Corteva, Inc.
- Type: Public
- Traded as: NYSE: CTVA; S&P 500 component;
- ISIN: US22052L1044
- Industry: Agricultural chemicals
- Predecessors: Dow AgroSciences; E. I. du Pont de Nemours and Company (legal);
- Founded: March 2018; 8 years ago
- Headquarters: Indianapolis, Indiana, U.S.
- Key people: Chuck Magro (CEO);
- Revenue: US$17.401 billion (2025)
- Operating income: US$1.204 billion (2025)
- Net income: US$1.105 billion (2025)
- Total assets: US$42.845 billion (2025)
- Total equity: US$24.144 billion (2025)
- Number of employees: 21,500 (2025)
- Parent: DowDuPont (2018–2019)
- Subsidiaries: Pioneer Hi-Bred International
- Website: corteva.com

= Corteva =

American agriculture company

Corteva, Inc. (also known as Corteva Agriscience) is an American company devoted to products for seeds and crop protection, including herbicides, insecticides, fungicides, and biologicals (natural herbicides) that are sold in 110 countries. The company's name combines "cor" (Latin for "heart") with "teva" (the Hebrew word for nature). It is headquartered in Indianapolis, Indiana. Its primary brand is Pioneer Hi-Bred International.

==History==
After the merger of the Dow Chemical Company and DuPont to form DowDuPont in August 2017, Corteva was formed in March 2018 as a subsidiary handling the parent company's agriculture activities, which focused on seeds and crop protection. In June 2019, DowDuPont completed the corporate spin-off of the company and Corteva became a public company. Included in the spin-off was E. I. du Pont de Nemours and Company, the former corporate entity of DuPont which was designated as the predecessor to Corteva and was renamed to EIDP, Inc. in January 2023.

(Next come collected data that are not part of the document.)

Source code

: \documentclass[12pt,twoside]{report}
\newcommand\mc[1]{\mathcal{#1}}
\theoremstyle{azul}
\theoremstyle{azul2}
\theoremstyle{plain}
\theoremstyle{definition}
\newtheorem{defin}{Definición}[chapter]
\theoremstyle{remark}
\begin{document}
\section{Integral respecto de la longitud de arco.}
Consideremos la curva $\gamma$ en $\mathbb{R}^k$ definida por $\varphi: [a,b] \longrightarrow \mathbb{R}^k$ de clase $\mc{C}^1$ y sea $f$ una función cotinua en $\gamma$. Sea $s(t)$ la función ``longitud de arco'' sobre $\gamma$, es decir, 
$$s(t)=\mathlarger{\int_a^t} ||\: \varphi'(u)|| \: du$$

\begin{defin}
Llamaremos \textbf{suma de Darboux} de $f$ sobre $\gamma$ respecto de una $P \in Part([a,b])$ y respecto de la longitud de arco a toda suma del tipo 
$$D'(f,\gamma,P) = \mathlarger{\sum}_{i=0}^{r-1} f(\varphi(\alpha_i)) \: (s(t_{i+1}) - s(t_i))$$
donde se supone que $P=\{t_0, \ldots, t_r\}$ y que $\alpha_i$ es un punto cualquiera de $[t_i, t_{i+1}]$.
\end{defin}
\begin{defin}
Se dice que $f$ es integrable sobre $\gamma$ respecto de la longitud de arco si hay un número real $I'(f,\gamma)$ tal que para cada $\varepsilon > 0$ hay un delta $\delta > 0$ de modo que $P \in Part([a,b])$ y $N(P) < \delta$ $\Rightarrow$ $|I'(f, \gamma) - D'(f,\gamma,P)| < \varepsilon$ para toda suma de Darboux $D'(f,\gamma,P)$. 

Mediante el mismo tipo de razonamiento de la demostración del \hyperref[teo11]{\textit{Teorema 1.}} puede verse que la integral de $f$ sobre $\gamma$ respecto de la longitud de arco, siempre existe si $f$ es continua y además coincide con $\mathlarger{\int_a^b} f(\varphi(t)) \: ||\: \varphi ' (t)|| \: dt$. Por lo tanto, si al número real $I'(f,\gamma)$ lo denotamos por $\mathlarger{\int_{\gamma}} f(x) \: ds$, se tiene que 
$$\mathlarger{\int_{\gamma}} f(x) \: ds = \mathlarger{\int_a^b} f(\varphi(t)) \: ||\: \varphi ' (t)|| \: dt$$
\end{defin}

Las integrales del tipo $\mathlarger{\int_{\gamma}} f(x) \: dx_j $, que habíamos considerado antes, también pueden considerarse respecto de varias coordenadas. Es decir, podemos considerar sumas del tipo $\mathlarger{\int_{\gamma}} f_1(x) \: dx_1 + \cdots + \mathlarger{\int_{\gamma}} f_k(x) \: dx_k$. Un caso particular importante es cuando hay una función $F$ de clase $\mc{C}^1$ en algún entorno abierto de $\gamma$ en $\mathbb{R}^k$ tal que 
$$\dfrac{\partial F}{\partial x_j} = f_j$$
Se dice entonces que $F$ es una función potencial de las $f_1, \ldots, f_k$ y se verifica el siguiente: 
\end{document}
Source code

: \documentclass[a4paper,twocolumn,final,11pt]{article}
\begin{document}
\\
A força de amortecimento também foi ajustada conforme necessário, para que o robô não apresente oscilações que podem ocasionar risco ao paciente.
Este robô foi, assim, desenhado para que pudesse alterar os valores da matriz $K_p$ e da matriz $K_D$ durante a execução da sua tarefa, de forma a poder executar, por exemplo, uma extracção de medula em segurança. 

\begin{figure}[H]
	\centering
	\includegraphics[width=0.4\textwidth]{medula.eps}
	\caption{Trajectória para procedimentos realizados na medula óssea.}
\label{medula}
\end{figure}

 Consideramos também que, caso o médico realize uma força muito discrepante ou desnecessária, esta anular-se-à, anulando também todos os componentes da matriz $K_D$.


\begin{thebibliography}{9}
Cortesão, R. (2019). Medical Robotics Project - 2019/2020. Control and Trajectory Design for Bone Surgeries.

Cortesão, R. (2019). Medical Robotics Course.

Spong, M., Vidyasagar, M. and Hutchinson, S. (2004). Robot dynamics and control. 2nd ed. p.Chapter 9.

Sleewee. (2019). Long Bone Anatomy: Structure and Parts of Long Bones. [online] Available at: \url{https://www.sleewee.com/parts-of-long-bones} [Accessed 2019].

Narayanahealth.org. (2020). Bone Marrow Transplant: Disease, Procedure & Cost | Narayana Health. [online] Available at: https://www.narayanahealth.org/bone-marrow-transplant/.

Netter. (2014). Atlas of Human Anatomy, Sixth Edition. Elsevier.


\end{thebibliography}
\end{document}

In March 2019, Corteva commissioned Charles River Laboratories to test its new fungicide on 36 beagles. Corteva argued that such testing is required by regulatory authorities but, after outrage from the Humane Society of the United States, the company agreed to stop the tests and release the animals to Michigan Humane for adoption.

In February 2020, Corteva ceased production of the pesticide chlorpyrifos due to declining sales after the product was linked to neurological problems in children and following bans in the European Union and some US states.

In March 2023, the company acquired Stoller Group, a maker of natural pesticides for $1.2 billion. It also acquired Symborg, an expert in microbiological technologies based in Murcia, Spain. This was part of an overall strategy to grow and strengthen an emerging biologicals product portfolio.

In November 2024, the company partnered with BP to develop a low carbon intensive bio-feedstock for the production of aviation biofuel. Also in November 2024, the company acquired the naming rights to the Indiana Farmers Coliseum at the Indiana State Fairgrounds. In 2025, the company introduced Forcivo, a fungicide for corn and soybeans containing flutriafol, azoxystrobin, and fluindapyr and targeting tar spot, southern rust, and frogeye leaf spot. In September 2025, the Wall Street Journal reported the company was exploring a breakup that would separate its seed and pesticide businesses. The company confirmed it planned to separate the businesses in October 2025. In May 2026, Corteva announced the name Vylor for its seed and genetics business.
==Legal issues==
In July 2020, a U.S. appeals court ruled that Corteva can continue to sell Enlist Duo, which contains glyphosate and a salt of 2,4-D and choline, after environmentalists attempted to block sales of the chemical due to its claimed negative effects on plants and wildlife. However, the court ruled that the U.S. Environmental Protection Agency properly relied on studies that showed that the volatility of 2,4-D choline salt will not cause unreasonable harm to the environment.

In August 2022, Bayer sued Corteva for breach of contractual obligations related to the development and commercialization of E3 soybeans. Corteva then sued Bayer, alleging that Bayer infringed upon its patents on a gene used in Enlist Corn, which is resistant to herbicides such as Roundup. In May 2025, the case was paused until the US Supreme Court considers whether to take up a separate patent-related case.

In September 2022, the Federal Trade Commission sued Syngenta and Corteva, challenging certain US-based discount programs that allegedly block and restrict generic competition from pesticide markets. In January 2024, a federal judge denied a motion to dismiss the lawsuit.